Dívidas Portuguesa e Irlandesa: o Dr. Passos Coelho Engana-Se Ou Engana-Nos

O Sr. Primeiro Ministro afirmou ontem, segundo a imprensa portuguesa: «a “Irlanda tem uma dívida muito parecida com a portuguesa”, que “é sustentável, como a nossa”».

Esta resposta foi dada porque o Eurostat publicou ontem estatísticas sobre a dívida pública no terceiro trimestre do ano passado, revelando que a dívida portuguesa era a terceira maior da União Europeia (Ue), e a irlandesa a quarta maior, respetivamente 110% do Pib e 104%. A Grécia era a recordista, seguida pela Itália. Os jornalistas viram esses dados e interrogaram o Dr. Passos Coelho. O gráfico seguinte resume a situação.

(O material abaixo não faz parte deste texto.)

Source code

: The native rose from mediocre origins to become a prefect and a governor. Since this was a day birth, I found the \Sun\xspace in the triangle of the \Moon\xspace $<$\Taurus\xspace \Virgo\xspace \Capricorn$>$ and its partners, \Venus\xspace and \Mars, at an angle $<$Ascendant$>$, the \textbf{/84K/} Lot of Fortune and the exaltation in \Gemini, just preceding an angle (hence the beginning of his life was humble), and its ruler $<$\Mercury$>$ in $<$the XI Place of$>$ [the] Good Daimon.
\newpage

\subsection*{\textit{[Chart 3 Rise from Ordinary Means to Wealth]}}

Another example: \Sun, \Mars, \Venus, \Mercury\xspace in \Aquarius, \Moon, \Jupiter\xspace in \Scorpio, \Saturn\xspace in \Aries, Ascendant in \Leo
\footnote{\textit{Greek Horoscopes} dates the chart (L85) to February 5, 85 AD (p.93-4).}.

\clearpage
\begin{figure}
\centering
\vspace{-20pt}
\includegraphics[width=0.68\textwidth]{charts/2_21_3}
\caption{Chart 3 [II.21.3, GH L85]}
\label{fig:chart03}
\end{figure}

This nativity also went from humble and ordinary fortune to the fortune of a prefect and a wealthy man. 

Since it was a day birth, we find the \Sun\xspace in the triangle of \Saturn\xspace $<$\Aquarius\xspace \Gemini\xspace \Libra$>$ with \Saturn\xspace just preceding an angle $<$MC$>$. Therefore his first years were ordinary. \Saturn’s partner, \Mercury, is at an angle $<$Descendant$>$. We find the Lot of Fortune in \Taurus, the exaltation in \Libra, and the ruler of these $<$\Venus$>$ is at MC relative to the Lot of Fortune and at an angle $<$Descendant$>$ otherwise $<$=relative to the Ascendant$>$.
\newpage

Fonte: http://epp.eurostat.ec.europa.eu/cache/ITY_PUBLIC/2-06022012-AP/EN/2-06022012-AP-EN.PDF

A afirmação do Dr. Passos Coelho está infelizmente enganada, como o leitor concluirá por certo depois de examinar os dados seguintes.

É mais fácil pagar a dívida, e ela é mais sustentável, se houver crescimento económico. O Eurostat prevê que em 2012  o Pib da Irlanda cresça 1% e o de Portugal diminua 3%. Portugal está em pior situação. Os dados estão no link seguinte.

http://epp.eurostat.ec.europa.eu/tgm/table.do?tab=table&plugin=1&language=en&pcode=tsieb020

O volume do défice do orçamento do Estado é outro fator que influencia a sustentabilidade da dívida. A Irlanda reduziu um défice de cerca de 30% do Pib em 2010 para menos de 9 % o ano passado e prevê cumprir a sua meta de 8,6% no ano corrente. A Irlanda obteve da troika um calendário mais lento e mais sensato do que o calhou a Portugal e só pretende chegar aos 3% de défice em 2015. Sem truques contabilísticos, o nosso défice não é muito menor do que o da Irlanda, em percentagem do Pib. Portugal e a Irlanda estão em igualdade de circunstâncias, face a este critério.Os dados estão no link seguinte.

http://epp.eurostat.ec.europa.eu/portal/page/portal/government_finance_statistics/data/main_tables

Para conseguir crescimento económico, os países em cura de austeridade só podem recorrer às exportações. Ora o comércio externo da Irlanda é cerca de 110% do  seu Pib e o de Portugal uns míseros 41%. Como as exportações irlandesas são 45% do Pib e as portuguesas apenas 18%, o esforço exportador português tem que ser 2,5 superior ao irlandês para conseguir o mesmo aumento de quota internacional. Portugal está pior do que a Irlanda.Os dados estão no link seguinte.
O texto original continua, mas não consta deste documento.